Wage freeze is exchanged for work guarantees, no closures

Bell Aliant and the Communications, Energy and Paperworkers (CEP) have reached a tentative agreement for the second time after an earlier pact was rejected and the company announced cost-cutting measures. Those cuts would have included layoffs, the closure of three of five Atlantic customer contact centres and the elimination of benefits for new retirees.

The union and the telecommunications firm first reached a tentative agreement in June. That deal would have given employees three years of job security but no wage increase. About 65 per cent of the almost 3,000 workers covered by the agreement voted against it.

CEP national representative Dean MacDonald said members were confident they could get a better deal because the current collective agreement doesn’t expire until the end of 2011.

“At the time they thought, ‘If I vote no we still have a collective agreement’,” he said. “Now they know the consequences. It’s tough when there’s no strike (mandate) behind negotiations.”

The second deal gives workers a 1.75 per cent wage increase for 2011 but, as with the earlier agreement, wages will be frozen for the following three years of the contract. As well, workers did not win back the 146 days of pensionable time lost during a strike six years ago.
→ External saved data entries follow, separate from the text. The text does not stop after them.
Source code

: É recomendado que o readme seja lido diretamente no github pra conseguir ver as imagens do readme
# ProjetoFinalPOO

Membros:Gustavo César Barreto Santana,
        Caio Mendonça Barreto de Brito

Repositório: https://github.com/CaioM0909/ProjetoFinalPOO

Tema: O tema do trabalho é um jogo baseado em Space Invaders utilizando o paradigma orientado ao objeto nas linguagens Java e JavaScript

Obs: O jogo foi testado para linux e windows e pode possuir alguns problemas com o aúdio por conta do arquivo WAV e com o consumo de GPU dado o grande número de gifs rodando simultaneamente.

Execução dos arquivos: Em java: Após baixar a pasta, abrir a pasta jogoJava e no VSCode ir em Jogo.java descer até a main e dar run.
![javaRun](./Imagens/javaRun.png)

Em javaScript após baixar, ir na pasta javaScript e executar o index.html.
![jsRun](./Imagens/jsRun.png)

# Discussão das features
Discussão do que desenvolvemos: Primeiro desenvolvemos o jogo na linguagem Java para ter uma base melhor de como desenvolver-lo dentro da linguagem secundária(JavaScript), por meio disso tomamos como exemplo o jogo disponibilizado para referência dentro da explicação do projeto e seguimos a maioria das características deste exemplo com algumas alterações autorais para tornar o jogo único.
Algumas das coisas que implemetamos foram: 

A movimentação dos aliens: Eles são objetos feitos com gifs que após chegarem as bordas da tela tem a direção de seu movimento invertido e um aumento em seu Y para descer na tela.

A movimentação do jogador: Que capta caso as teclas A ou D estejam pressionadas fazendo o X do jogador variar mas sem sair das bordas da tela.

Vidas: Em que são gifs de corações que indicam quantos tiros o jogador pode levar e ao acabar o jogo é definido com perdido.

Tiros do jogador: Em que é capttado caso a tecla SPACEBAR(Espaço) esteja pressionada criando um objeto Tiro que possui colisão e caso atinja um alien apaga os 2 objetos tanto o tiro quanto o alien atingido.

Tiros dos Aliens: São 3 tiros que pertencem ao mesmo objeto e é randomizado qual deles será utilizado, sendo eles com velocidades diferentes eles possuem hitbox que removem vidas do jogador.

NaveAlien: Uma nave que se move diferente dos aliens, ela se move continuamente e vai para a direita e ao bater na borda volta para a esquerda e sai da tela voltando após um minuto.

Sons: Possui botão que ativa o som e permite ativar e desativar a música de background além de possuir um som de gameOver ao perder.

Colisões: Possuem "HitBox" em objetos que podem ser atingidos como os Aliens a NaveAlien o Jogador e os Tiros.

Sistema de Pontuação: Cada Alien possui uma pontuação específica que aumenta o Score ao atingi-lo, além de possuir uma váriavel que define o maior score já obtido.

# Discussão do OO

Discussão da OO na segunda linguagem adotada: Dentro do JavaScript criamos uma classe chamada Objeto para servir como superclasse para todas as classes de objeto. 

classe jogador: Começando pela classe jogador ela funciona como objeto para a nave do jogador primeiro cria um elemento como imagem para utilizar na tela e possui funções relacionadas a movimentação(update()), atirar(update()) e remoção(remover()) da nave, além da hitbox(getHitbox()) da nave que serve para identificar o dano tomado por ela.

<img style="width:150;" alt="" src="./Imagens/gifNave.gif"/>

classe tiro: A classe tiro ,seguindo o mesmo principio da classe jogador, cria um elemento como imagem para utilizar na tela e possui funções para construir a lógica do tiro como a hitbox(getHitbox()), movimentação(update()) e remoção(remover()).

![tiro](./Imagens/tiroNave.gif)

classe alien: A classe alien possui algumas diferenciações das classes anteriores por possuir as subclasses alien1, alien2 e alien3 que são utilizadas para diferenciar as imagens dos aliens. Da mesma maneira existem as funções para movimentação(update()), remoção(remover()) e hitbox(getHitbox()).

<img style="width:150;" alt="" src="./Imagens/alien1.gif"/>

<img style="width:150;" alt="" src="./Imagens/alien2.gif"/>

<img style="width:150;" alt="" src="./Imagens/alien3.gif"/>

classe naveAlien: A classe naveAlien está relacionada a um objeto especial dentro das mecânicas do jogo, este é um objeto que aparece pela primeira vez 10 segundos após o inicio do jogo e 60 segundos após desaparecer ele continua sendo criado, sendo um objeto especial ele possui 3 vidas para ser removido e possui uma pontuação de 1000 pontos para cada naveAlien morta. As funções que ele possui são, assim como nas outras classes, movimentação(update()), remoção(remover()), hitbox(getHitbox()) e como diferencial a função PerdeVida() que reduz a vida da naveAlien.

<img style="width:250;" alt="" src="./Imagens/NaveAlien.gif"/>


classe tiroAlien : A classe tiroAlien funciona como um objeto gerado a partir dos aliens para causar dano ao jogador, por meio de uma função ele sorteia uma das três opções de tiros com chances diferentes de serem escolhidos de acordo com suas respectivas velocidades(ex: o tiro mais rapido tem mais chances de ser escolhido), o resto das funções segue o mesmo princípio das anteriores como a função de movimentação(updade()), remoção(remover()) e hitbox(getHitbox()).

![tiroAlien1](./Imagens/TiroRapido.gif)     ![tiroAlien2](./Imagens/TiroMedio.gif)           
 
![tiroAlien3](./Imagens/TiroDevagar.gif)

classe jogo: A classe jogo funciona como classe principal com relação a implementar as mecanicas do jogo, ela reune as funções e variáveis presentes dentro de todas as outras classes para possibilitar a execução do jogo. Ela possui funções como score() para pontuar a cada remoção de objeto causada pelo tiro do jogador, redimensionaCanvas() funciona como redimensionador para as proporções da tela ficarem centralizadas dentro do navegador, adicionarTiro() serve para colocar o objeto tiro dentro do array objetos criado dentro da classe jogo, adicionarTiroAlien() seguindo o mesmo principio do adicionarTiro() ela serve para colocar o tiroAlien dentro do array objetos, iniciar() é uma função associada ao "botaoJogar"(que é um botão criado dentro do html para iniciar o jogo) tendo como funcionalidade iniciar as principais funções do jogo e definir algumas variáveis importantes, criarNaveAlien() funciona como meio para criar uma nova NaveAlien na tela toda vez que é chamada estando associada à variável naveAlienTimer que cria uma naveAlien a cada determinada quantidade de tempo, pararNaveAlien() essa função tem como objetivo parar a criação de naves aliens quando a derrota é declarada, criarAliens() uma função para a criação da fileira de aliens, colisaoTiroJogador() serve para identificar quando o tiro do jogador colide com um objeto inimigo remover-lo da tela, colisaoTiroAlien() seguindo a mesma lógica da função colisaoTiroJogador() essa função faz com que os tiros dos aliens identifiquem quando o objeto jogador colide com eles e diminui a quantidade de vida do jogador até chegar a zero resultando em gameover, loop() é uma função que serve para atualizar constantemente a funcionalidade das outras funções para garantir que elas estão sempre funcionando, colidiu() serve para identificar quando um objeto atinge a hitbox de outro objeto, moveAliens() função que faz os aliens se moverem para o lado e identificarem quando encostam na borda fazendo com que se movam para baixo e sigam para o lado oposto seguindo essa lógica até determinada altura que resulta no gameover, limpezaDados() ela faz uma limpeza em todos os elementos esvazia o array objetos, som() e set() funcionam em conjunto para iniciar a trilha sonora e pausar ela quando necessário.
In exchange for a wage freeze, the union has been guaranteed work will not be consolidated in a way that would force workers to choose between relocation to keep a job or leaving the company. MacDonald said this was an important issue for members living in the Maritimes.

“They don’t want to move. If you live somewhere in New Brunswick that’s 100 per cent French-speaking and they tell you to move to Saint John, they don’t want to go,” he said.
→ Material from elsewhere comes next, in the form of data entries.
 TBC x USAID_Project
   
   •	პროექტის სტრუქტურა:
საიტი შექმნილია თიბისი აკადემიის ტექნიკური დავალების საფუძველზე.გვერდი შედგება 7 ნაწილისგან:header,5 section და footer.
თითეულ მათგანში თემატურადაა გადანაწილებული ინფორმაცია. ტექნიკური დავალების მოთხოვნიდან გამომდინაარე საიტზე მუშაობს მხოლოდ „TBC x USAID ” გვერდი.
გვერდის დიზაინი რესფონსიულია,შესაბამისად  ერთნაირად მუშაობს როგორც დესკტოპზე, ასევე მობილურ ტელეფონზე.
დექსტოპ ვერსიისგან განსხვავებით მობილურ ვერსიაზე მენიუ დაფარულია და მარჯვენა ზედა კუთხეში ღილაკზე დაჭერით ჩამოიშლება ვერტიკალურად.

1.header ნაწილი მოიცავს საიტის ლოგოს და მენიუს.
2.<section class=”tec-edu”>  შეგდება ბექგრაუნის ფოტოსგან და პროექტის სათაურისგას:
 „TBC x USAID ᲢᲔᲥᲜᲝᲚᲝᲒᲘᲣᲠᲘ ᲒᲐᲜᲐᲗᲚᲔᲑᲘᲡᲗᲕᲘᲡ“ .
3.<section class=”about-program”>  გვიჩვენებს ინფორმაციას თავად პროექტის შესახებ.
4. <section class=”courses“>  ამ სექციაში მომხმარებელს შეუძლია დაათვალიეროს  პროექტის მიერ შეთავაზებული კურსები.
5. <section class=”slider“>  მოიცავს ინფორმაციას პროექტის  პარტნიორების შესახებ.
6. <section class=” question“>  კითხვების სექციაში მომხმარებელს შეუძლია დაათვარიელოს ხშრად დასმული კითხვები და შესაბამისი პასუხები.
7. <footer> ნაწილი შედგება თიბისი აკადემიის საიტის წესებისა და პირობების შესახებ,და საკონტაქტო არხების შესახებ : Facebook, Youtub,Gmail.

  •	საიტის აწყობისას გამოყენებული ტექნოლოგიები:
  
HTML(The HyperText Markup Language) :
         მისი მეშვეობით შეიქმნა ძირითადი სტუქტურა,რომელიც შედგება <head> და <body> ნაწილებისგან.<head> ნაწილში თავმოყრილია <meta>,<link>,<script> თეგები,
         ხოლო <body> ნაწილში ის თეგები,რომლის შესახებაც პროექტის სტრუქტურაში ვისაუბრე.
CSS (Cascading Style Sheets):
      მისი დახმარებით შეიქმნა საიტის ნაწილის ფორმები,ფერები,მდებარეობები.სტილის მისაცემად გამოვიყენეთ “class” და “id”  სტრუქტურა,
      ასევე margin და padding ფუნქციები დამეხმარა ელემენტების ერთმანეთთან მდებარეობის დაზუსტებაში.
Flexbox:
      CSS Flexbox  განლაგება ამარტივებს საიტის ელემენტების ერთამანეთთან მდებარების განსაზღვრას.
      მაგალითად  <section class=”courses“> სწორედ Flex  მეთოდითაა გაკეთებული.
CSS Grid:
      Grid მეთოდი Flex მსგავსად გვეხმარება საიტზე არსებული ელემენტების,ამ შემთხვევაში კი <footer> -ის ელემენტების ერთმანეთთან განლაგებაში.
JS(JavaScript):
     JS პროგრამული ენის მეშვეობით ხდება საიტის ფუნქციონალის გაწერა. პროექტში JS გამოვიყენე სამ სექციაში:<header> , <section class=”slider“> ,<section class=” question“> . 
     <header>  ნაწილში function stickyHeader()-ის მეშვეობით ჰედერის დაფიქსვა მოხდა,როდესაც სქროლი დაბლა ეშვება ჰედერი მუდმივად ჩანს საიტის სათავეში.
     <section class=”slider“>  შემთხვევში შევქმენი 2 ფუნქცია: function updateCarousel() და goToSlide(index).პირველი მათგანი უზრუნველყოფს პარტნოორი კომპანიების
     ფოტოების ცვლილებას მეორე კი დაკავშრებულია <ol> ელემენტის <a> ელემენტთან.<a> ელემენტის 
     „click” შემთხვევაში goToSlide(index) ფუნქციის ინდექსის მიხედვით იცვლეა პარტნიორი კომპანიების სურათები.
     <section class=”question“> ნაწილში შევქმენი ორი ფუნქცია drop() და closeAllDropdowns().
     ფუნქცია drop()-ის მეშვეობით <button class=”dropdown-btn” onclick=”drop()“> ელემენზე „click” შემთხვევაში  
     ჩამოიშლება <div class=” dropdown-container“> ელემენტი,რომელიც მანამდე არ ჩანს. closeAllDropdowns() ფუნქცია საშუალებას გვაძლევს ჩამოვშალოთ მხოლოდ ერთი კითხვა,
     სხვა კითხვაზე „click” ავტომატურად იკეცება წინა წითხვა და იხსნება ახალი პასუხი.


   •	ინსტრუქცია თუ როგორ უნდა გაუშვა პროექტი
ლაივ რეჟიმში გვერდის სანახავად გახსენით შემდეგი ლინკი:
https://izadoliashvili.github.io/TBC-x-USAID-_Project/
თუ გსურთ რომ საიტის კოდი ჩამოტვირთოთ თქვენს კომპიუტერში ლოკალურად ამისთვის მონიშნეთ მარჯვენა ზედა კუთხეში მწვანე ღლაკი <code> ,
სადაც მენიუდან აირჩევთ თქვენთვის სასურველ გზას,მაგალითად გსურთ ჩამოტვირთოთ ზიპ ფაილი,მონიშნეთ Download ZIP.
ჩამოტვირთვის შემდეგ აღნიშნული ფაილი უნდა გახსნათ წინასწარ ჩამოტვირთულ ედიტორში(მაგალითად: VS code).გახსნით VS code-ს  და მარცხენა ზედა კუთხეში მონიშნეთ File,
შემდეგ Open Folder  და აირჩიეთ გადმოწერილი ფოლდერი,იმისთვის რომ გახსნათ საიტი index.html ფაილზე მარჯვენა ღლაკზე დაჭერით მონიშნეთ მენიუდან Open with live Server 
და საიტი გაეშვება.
MacDonald points to the last round of cuts when more than 40 positions were eliminated in Sydney. Only three employees moved to Halifax to hold onto their jobs. He adds that many of the people who moved as part of Aliant’s previous cost-saving measures were afraid they would be forced to move again if the two parties hadn’t struck the second agreement.

The latest tentative agreement would also see the number of contractors in specific classifications reduced and it guarantees that the five existing contact centres will stay open for the life of the agreement which, if approved, would expire in December 2014.

MacDonald acknowledged the union is “just holding on for now” and could face a similar set of negotiations the next time around.

“If you look across North America, it’s all the same. Verizon has cut close to 10,000 jobs. Telus has made cuts. The jobs are not where they were,” he said.

In fact, according to the most recent wage settlement update from Human Resources and Skills Development Canada, public sector wage gains have fallen behind those in the private sector. For the first six months of 2010, private sector gains averaged 2.2 per cent compared with 2.0 per cent in the public sector.

The overall wage increase for this period was 2.1 per cent, well below the 2.4 per cent workers in both sectors averaged last year. The record low was 1.8 per cent in 2004.

Given the trends in public sector bargaining, MacDonald said unions generally are in “survival mode.” With about a thousand workers set to retire before 2015, he is hopeful the next set of talks can be completed without major job losses.